I have a very dominate (sp?) personality but there are times when being is a sumissive (sp?) role sexually is a HUGE turn on.


----------



## wonder

i'm just a laid back person who goes w/ the flow. it's not a control issue. it's just who i am. if i have to be dominate, i will. if i don't have to be, then i won't


----------



## voivod

wonder said:


> i'm just a laid back person who goes w/ the flow. it's not a control issue. it's just who i am. if i have to be dominate, i will. if i don't have to be, then i won't


in the biz, we call that a "switch." enjoy what you are, that's the key.


----------



## lostangel78

I like both dominance and submission it just depends on the timing and how much time we have.
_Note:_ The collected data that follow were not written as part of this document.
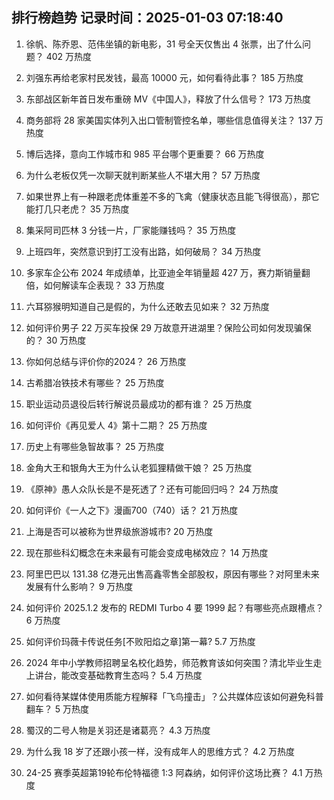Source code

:
## 排行榜趋势 记录时间：2025-01-03 07:18:40
  
  1. 徐帆、陈乔恩、范伟坐镇的新电影，31 号全天仅售出 4 张票，出了什么问题？ 402 万热度
    
  2. 刘强东再给老家村民发钱，最高 10000 元，如何看待此事？ 185 万热度
    
  3. 东部战区新年首日发布重磅 MV《中国人》，释放了什么信号？ 173 万热度
    
  4. 商务部将 28 家美国实体列入出口管制管控名单，哪些信息值得关注？ 137 万热度
    
  5. 博后选择，意向工作城市和 985 平台哪个更重要？ 66 万热度
    
  6. 为什么老板仅凭一次聊天就判断某些人不堪大用？ 57 万热度
    
  7. 如果世界上有一种跟老虎体重差不多的飞禽（健康状态且能飞得很高），那它能打几只老虎？ 35 万热度
    
  8. 集采阿司匹林 3 分钱一片，厂家能赚钱吗？ 35 万热度
    
  9. 上班四年，突然意识到打工没有出路，如何破局？ 34 万热度
    
  10. 多家车企公布 2024 年成绩单，比亚迪全年销量超 427 万，赛力斯销量翻倍，如何解读车企表现？ 33 万热度
    
  11. 六耳猕猴明知道自己是假的，为什么还敢去见如来？ 32 万热度
    
  12. 如何评价男子 22 万买车投保 29 万故意开进湖里？保险公司如何发现骗保的？ 30 万热度
    
  13. 你如何总结与评价你的2024？ 26 万热度
    
  14. 古希腊冶铁技术有哪些？ 25 万热度
    
  15. 职业运动员退役后转行解说员最成功的都有谁？ 25 万热度
    
  16. 如何评价《再见爱人 4》第十二期？ 25 万热度
    
  17. 历史上有哪些急智故事？ 25 万热度
    
  18. 金角大王和银角大王为什么认老狐狸精做干娘？ 25 万热度
    
  19. 《原神》愚人众队长是不是死透了？还有可能回归吗？ 24 万热度
    
  20. 如何评价《一人之下》漫画700（740）话？ 21 万热度
    
  21. 上海是否可以被称为世界级旅游城市? 20 万热度
    
  22. 现在那些科幻概念在未来最有可能会变成电梯效应？ 14 万热度
    
  23. 阿里巴巴以 131.38 亿港元出售高鑫零售全部股权，原因有哪些？对阿里未来发展有什么影响？ 9 万热度
    
  24. 如何评价 2025.1.2 发布的 REDMI Turbo 4 要 1999 起？有哪些亮点跟槽点？ 6 万热度
    
  25. 如何评价玛薇卡传说任务[不败阳焰之章]第一幕? 5.7 万热度
    
  26. 2024 年中小学教师招聘呈名校化趋势，师范教育该如何突围？清北毕业生走上讲台，能改变基础教育生态吗？ 5.4 万热度
    
  27. 如何看待某媒体使用质能方程解释「飞鸟撞击」？公共媒体应该如何避免科普翻车？ 5 万热度
    
  28. 蜀汉的二号人物是关羽还是诸葛亮？ 4.3 万热度
    
  29. 为什么我 18 岁了还跟小孩一样，没有成年人的思维方式？ 4.2 万热度
    
  30. 24-25 赛季英超第19轮布伦特福德 1:3 阿森纳，如何评价这场比赛？ 4.1 万热度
I think it's erotic to be dominating and tell him what to do however I prefer submission. Nothing is more exciting than being forced to do things that I enjoy doing anyway but at his beck and call and when and how he wants and likes it. Hearig the way he calls my name is just WOW!


----------



## Junebug

voivod- I agree. 

I have been in a relationship where we both had careers that were very demanding/ supervisor/boss that kind of thing, and we both loved taking turns in both rolls. It was nice not to be the one in control once in awhile- just to give in and let someone else take over and enjoy what comes.


----------



## martino

GaSoccer,

What are you doing with all of this data you are collecting???


----------



## justean

and i just love it all. i like being told what to do, i like taking control.
i try and get a 50/50 situation on this.
its helps to both feel needed.
although i do admit to putin on real handcuffs and i got to rough that the cuffs made his wrists slightly bleed.
i think he was more concerned about me leaving him there tied to the bed.


----------



## GAsoccerman

> i think he was more concerned about me leaving him there tied to the bed.


 :rofl: oh you naughty girl....

Martino...not collecting anything, just letting people chat the subject....as you can see, it is not so uncommon....more people do it then is lead to beleieve.

I think it is healthy in a marriage to explore new options and new curiousities as long as BOTH of you are on board and willing to experiment.

now me and my wife need a day off together..... :FIREdevil:


----------



## justean

GAsoccerman said:


> :rofl: oh you naughty girl....
> 
> Martino...not collecting anything, just letting people chat the subject....as you can see, it is not so uncommon....more people do it then is lead to beleieve.
> 
> I think it is healthy in a marriage to explore new options and new curiousities as long as BOTH of you are on board and willing to experiment.
> 
> now me and my wife need a day off together..... :FIREdevil:


i just wanted to say that GAsoccerman is a credit to this site.
i like the threads you start. you help take away the low times, because you make me smile and laugh.
keep up with the threads. i love em


----------



## sarah.rslp

Hubby and I really only started enjoying sex as a couple when he began to become more dominant. At the begining it was me that initiated sex all the time and that took the lead. Then I tried using the whole ****ty little nympho routine that needed shagging among other stuff. It was quite hard for him to do as it wasn't something he had really experienced before. It took him a while to get his confidence up and to realise that he didn't need to ask permission before he touched me or initiated sex.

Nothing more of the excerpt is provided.